Strengths of this systematic review include a comprehensive search strategy, with duplicate screening and outcome data abstraction, providing the most complete review of pandemic H1N1 outcomes to date. We used validated strategies to minimize bias in the selection of studies and reporting of outcomes and a priori planned the combinations of studies to report on different time periods of the pandemic, specific sub-groups and clinically important interventions. We used meta-regression to examine the impact of moderator variables on study effect size. We used random-effects models to aggregate data and generate conservative confidence limits for point estimates. We used the Newcastle-Ottawa scale to ensure we adequately recognized and reported the risk of bias. Although we included studies from all regions of the world, the majority of our outcomes were informed by developed regions with capacity to carry out observational and intervention research, and also, the capacity to provide tertiary care for these patients. Because most prior estimates of global mortality have used extrapolated mortality rates from high-income countries, it is quite possible that global pandemic-associated mortality is higher than previously reported. [12, 30]

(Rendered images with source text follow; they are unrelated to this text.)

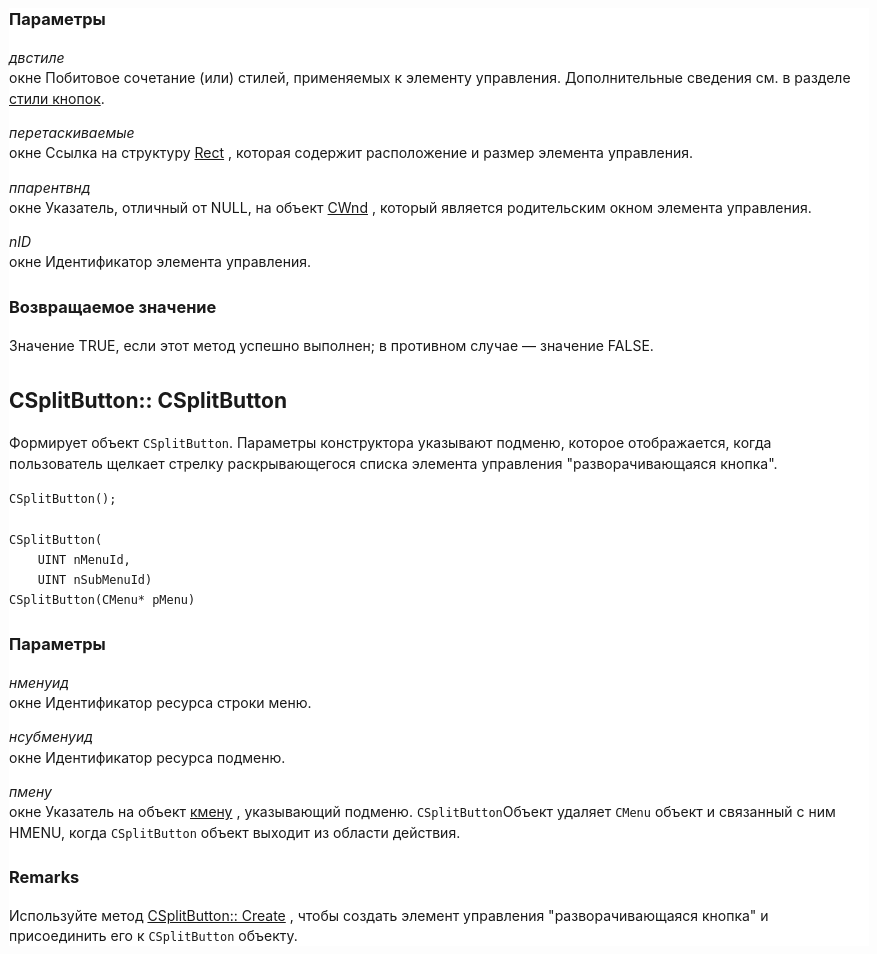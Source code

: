 ### <a name="parameters"></a>Параметры

*двстиле*\
окне Побитовое сочетание (или) стилей, применяемых к элементу управления. Дополнительные сведения см. в разделе [стили кнопок](../../mfc/reference/styles-used-by-mfc.md#button-styles).

*перетаскиваемые*\
окне Ссылка на структуру [Rect](/windows/win32/api/windef/ns-windef-rect) , которая содержит расположение и размер элемента управления.

*ппарентвнд*\
окне Указатель, отличный от NULL, на объект [CWnd](../../mfc/reference/cwnd-class.md) , который является родительским окном элемента управления.

*nID*\
окне Идентификатор элемента управления.

### <a name="return-value"></a>Возвращаемое значение

Значение TRUE, если этот метод успешно выполнен; в противном случае — значение FALSE.

## <a name="csplitbuttoncsplitbutton"></a><a name="csplitbutton"></a> CSplitButton:: CSplitButton

Формирует объект `CSplitButton`. Параметры конструктора указывают подменю, которое отображается, когда пользователь щелкает стрелку раскрывающегося списка элемента управления "разворачивающаяся кнопка".

```
CSplitButton();

CSplitButton(
    UINT nMenuId,
    UINT nSubMenuId)
CSplitButton(CMenu* pMenu)
```

### <a name="parameters"></a>Параметры

*нменуид*\
окне Идентификатор ресурса строки меню.

*нсубменуид*\
окне Идентификатор ресурса подменю.

*пмену*\
окне Указатель на объект [кмену](../../mfc/reference/cmenu-class.md) , указывающий подменю. `CSplitButton`Объект удаляет `CMenu` объект и связанный с ним HMENU, когда `CSplitButton` объект выходит из области действия.

### <a name="remarks"></a>Remarks

Используйте метод [CSplitButton:: Create](#create) , чтобы создать элемент управления "разворачивающаяся кнопка" и присоединить его к `CSplitButton` объекту.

In this systematic review of the published literature examining global patient characteristics and outcomes for H1N1-related critical illness during the 2009–2011 pandemic, we provide the most accurate and valid estimates of outcomes, and explore how these outcomes differ according to population, patient and study characteristics. Reported mortality for new outbreaks may vary substantially depending upon selected patient characteristics, the number of patients described, and the region and economic status of the outbreak location. These findings have relevance for new and ongoing outbreaks. Outbreaks should use case report forms that are prospectively developed, modifiable depending upon the illness syndrome, scalable to a variety of resource settings, encompass some measure of severity of illness to allow for risk adjustment across regions, and should be freely and globally available. A standardized global approach to reporting on outbreaks and pandemics will provide us more accurate estimates of morbidity and mortality associated with new diseases and provide to the most valid information upon which to base current and future research, clinical care, and health systems responses.